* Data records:
=======

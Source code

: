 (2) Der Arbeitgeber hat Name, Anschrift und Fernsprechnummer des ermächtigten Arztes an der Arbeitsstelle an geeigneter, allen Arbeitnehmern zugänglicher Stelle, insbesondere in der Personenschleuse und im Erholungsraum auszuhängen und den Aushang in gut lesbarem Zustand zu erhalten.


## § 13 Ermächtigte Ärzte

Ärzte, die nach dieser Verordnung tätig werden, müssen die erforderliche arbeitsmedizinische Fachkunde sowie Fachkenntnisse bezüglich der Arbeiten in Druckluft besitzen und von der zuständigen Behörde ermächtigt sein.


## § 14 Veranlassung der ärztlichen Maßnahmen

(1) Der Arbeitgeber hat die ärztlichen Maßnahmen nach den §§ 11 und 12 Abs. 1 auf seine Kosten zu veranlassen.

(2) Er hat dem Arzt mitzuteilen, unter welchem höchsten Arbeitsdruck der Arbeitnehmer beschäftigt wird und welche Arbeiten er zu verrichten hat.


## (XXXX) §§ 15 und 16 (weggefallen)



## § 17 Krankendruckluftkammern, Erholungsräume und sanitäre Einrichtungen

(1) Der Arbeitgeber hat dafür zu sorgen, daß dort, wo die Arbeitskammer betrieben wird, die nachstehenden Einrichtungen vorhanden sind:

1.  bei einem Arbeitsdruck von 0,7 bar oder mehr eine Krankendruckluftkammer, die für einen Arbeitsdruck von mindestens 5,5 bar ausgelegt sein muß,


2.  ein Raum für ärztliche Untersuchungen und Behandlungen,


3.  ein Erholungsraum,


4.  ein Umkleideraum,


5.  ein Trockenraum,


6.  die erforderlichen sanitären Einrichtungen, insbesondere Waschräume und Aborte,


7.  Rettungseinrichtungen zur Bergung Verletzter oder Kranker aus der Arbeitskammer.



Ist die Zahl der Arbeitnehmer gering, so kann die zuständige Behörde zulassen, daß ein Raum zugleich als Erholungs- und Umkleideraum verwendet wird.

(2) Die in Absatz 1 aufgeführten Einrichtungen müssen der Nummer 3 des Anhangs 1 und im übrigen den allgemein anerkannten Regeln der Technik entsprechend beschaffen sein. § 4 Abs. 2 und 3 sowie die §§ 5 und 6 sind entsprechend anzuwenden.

=======

* TASK INSTRUCTIONS:
Where the word "insbesondere" appears in a line of the entries, copy that line.

* RESULT OF THIS EXERCISE:
: (2) Der Arbeitgeber hat Name, Anschrift und Fernsprechnummer des ermächtigten Arztes an der Arbeitsstelle an geeigneter, allen Arbeitnehmern zugänglicher Stelle, insbesondere in der Personenschleuse und im Erholungsraum auszuhängen und den Aushang in gut lesbarem Zustand zu erhalten.
6.  die erforderlichen sanitären Einrichtungen, insbesondere Waschräume und Aborte,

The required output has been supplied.